Custom Modules
All trainable components in numpygrad inherit from nn.Module. Subclassing
it is the standard way to define new layers, loss functions, or complete
architectures.
Minimal example
Override forward with the computation your module performs:
import numpygrad as npg
import numpygrad.nn as nn
class Affine(nn.Module):
def __init__(self, in_features: int, out_features: int) -> None:
super().__init__()
self.weight = nn.Parameter(npg.random.randn((in_features, out_features)))
self.bias = nn.Parameter(npg.zeros((out_features,)))
def forward(self, x: npg.array) -> npg.array:
return x @ self.weight + self.bias
layer = Affine(4, 8)
out = layer(npg.random.randn((2, 4))) # shape (2, 8)
Any attribute assigned as a Parameter is automatically included in
module.parameters() and therefore in the optimizer’s update step.
Composing modules
Assign child modules as attributes and they are tracked recursively:
class TwoLayer(nn.Module):
def __init__(self, dim: int) -> None:
super().__init__()
self.fc1 = Affine(dim, dim)
self.fc2 = Affine(dim, dim)
def forward(self, x: npg.array) -> npg.array:
return self.fc2(npg.relu(self.fc1(x)))
net = TwoLayer(16)
print(len(list(net.parameters()))) # 4 — weight + bias for each layer
parameters() walks the full module tree recursively, so you can nest
modules arbitrarily deep.
Using Sequential
For a simple chain of modules, nn.Sequential avoids boilerplate:
model = nn.Sequential(
nn.Linear(4, 32),
nn.ReLU(),
nn.Linear(32, 2),
)
out = model(x) # applies each module in order
Buffers
If you need a non-trainable array stored on the module (e.g. a running mean),
assign it as a plain Array — it will not appear in parameters() but
is still accessible as an attribute:
class BatchNorm1d(nn.Module):
def __init__(self, num_features: int) -> None:
super().__init__()
self.scale = nn.Parameter(npg.ones((num_features,)))

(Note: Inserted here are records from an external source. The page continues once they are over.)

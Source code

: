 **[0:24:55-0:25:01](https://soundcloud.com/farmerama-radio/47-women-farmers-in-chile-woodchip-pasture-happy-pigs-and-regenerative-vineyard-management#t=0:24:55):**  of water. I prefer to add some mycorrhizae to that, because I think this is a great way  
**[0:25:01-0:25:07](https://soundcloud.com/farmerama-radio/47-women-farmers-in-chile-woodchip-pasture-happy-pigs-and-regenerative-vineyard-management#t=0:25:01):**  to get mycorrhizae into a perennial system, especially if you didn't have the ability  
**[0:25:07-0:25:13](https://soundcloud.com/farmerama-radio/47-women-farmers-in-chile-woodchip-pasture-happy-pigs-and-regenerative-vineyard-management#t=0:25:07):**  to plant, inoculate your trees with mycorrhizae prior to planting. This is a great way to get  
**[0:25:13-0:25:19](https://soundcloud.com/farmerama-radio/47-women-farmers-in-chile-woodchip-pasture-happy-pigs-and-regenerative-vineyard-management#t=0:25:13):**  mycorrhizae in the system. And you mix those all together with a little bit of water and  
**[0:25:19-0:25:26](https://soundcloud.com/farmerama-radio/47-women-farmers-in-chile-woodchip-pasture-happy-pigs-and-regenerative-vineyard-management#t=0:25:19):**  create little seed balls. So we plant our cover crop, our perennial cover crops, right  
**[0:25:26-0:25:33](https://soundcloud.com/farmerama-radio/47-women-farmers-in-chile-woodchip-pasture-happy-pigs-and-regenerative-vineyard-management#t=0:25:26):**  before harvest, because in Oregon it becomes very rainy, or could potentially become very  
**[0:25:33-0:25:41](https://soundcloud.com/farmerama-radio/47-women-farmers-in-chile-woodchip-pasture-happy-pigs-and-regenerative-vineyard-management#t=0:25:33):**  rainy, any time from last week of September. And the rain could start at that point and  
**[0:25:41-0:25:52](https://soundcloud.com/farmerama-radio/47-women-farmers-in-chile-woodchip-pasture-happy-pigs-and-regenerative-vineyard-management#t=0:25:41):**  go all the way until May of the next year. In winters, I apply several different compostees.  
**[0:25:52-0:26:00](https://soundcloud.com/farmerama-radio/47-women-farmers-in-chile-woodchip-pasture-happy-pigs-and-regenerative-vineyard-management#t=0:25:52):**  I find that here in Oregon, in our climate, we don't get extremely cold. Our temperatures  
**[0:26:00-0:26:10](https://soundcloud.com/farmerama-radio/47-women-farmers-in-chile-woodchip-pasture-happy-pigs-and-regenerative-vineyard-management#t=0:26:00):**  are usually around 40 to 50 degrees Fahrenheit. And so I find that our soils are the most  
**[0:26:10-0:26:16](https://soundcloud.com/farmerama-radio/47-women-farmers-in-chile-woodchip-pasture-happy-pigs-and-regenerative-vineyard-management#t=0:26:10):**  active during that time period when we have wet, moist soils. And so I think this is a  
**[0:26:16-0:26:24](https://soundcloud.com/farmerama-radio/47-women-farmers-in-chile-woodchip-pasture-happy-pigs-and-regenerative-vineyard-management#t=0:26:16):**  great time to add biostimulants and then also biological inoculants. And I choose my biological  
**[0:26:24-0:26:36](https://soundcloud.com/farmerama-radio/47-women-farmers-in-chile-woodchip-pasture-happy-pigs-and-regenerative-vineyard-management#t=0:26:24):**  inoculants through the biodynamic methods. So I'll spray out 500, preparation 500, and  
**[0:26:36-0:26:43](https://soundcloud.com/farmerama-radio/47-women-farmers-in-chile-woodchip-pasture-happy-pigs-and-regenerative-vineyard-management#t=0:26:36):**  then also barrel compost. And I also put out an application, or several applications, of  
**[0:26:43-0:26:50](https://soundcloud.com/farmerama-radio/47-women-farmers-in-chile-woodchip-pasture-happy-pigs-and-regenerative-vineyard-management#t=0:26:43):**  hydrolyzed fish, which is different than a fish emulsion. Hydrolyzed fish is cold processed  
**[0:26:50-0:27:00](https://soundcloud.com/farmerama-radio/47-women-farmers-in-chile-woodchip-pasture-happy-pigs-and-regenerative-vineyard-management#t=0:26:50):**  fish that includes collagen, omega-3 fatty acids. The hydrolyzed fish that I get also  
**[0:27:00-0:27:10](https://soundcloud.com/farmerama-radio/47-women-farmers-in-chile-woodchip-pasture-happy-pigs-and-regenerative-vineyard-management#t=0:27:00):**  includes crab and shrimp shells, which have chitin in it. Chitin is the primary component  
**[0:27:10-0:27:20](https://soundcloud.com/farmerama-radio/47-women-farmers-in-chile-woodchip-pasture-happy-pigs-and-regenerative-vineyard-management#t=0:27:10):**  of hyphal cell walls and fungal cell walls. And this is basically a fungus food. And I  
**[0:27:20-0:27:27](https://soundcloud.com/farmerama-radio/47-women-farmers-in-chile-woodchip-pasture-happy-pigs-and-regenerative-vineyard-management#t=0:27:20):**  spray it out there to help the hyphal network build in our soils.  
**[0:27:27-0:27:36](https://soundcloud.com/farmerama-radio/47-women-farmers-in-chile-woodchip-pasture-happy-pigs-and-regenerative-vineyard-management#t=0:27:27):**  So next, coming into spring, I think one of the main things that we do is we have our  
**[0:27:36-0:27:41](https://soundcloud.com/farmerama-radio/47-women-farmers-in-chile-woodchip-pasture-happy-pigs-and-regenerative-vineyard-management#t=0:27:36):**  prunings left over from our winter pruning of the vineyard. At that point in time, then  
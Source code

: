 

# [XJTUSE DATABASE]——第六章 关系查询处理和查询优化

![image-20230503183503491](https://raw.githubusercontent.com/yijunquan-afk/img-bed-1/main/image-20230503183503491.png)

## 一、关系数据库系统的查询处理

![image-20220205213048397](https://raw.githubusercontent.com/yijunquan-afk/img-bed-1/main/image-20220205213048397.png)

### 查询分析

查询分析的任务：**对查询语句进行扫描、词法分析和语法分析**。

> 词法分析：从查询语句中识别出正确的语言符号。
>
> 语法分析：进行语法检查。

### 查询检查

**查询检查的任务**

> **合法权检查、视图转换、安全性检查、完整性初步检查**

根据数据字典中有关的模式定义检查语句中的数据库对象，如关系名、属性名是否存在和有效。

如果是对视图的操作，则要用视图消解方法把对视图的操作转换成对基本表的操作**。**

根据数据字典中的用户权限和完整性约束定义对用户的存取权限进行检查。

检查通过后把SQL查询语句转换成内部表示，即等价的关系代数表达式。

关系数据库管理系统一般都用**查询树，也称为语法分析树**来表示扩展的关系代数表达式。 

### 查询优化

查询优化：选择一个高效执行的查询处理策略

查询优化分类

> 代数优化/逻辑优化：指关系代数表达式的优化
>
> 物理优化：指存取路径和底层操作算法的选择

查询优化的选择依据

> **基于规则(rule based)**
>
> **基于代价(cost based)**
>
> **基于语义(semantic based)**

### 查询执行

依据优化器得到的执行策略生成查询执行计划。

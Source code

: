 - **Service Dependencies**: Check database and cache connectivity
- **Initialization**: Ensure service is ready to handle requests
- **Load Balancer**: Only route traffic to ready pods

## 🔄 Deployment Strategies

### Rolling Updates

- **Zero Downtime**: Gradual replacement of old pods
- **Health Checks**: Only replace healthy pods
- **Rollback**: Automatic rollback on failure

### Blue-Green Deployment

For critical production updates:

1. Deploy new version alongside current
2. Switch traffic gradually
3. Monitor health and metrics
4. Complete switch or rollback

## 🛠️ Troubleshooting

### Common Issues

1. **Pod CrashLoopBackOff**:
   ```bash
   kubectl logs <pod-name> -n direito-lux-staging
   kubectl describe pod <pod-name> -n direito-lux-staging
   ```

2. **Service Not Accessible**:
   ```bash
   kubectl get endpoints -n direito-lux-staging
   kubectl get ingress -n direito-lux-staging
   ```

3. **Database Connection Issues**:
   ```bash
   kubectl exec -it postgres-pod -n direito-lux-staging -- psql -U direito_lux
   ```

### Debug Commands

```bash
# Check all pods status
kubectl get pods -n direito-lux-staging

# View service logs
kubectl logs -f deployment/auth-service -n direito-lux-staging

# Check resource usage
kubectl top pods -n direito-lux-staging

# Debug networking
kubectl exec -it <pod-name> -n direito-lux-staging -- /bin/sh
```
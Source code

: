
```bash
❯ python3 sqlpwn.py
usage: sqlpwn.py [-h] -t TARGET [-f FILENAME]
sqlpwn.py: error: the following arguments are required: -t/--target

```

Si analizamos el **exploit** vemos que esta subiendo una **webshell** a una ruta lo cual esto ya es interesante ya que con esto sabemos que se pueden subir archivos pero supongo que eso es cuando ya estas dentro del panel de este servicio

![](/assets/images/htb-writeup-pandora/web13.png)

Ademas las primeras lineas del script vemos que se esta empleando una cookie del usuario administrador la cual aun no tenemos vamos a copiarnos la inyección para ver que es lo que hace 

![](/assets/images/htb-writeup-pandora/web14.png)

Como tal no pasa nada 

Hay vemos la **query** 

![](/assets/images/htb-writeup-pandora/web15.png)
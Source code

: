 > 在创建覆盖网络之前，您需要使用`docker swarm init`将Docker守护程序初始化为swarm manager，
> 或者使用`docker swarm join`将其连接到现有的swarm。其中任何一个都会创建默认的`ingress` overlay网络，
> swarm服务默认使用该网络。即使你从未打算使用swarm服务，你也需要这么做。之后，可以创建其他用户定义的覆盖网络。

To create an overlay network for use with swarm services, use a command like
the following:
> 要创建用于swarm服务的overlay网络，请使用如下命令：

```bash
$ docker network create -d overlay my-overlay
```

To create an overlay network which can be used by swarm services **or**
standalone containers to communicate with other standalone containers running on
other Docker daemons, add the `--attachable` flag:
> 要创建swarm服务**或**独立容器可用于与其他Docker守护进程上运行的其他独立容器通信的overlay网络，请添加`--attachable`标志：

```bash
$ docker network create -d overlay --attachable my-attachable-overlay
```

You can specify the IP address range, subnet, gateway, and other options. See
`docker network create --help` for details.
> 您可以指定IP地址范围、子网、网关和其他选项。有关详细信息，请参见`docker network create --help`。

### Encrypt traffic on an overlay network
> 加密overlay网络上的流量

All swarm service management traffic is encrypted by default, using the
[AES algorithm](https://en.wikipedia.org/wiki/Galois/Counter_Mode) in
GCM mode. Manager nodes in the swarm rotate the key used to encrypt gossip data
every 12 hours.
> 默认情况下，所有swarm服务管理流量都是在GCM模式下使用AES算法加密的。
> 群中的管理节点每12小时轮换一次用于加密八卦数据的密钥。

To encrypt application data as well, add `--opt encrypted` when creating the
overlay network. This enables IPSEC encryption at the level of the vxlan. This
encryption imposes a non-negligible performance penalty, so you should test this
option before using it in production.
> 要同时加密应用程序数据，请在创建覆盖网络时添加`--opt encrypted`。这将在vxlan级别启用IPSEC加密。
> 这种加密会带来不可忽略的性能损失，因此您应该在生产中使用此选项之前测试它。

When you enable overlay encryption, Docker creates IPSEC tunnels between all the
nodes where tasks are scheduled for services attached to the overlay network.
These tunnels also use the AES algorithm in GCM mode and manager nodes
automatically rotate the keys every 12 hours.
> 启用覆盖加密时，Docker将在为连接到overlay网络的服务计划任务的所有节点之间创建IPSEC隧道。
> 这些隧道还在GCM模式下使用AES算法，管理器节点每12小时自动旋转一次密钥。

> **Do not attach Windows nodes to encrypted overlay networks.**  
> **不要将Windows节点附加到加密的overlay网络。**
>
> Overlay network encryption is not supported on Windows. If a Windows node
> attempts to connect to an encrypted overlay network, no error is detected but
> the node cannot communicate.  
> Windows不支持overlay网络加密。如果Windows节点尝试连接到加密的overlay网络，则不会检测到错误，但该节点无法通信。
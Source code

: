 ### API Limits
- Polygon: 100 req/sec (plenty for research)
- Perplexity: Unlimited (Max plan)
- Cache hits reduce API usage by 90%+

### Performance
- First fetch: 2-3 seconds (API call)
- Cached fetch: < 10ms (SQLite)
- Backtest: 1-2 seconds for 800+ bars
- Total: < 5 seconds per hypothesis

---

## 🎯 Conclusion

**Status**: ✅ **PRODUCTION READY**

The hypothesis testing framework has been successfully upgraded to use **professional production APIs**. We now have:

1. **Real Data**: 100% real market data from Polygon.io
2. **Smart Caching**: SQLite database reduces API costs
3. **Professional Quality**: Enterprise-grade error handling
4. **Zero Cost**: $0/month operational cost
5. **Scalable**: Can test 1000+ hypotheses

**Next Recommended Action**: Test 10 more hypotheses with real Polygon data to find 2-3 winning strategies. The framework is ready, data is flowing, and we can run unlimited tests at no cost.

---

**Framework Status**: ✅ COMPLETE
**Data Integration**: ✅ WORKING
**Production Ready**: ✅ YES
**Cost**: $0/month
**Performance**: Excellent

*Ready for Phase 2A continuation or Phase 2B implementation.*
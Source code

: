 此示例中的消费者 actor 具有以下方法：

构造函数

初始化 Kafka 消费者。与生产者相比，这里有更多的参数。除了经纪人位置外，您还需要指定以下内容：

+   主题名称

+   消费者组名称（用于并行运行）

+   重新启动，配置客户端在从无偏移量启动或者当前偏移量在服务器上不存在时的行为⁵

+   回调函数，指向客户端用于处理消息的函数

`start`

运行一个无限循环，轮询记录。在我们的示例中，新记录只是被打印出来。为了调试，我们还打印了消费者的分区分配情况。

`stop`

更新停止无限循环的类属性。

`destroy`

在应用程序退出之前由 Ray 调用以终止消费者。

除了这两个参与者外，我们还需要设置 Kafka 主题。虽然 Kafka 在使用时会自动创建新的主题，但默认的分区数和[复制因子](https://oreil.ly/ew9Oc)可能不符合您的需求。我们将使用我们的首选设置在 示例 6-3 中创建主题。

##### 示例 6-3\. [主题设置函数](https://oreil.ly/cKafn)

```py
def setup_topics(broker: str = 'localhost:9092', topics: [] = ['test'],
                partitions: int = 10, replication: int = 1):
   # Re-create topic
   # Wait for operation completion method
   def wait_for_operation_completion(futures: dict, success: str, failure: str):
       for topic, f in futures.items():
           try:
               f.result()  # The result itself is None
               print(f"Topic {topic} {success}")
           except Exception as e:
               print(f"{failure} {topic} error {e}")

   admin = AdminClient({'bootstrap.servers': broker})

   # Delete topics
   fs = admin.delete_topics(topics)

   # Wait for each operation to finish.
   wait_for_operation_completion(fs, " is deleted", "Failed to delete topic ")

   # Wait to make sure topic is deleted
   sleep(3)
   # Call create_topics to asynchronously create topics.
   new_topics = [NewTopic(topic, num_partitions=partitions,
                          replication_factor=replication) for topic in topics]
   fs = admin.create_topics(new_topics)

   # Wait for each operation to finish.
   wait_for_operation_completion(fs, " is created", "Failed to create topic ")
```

self.shift = nn.Parameter(npg.zeros((num_features,)))
self.running_mean = npg.zeros((num_features,)) # not a Parameter
def forward(self, x: npg.array) -> npg.array:
mean = x.mean(axis=0)
self.running_mean = 0.9 * self.running_mean + 0.1 * mean
x_norm = (x - mean) / (x.var(axis=0) ** 0.5 + 1e-5)
return self.scale * x_norm + self.shift
Inspecting parameters
state_dict() returns a flat dict mapping parameter names to their
underlying NumPy arrays — useful for checkpointing:
sd = model.state_dict()
# {'fc1.weight': array(...), 'fc1.bias': array(...), ...}
import numpy as np
np.savez("checkpoint.npz", **sd)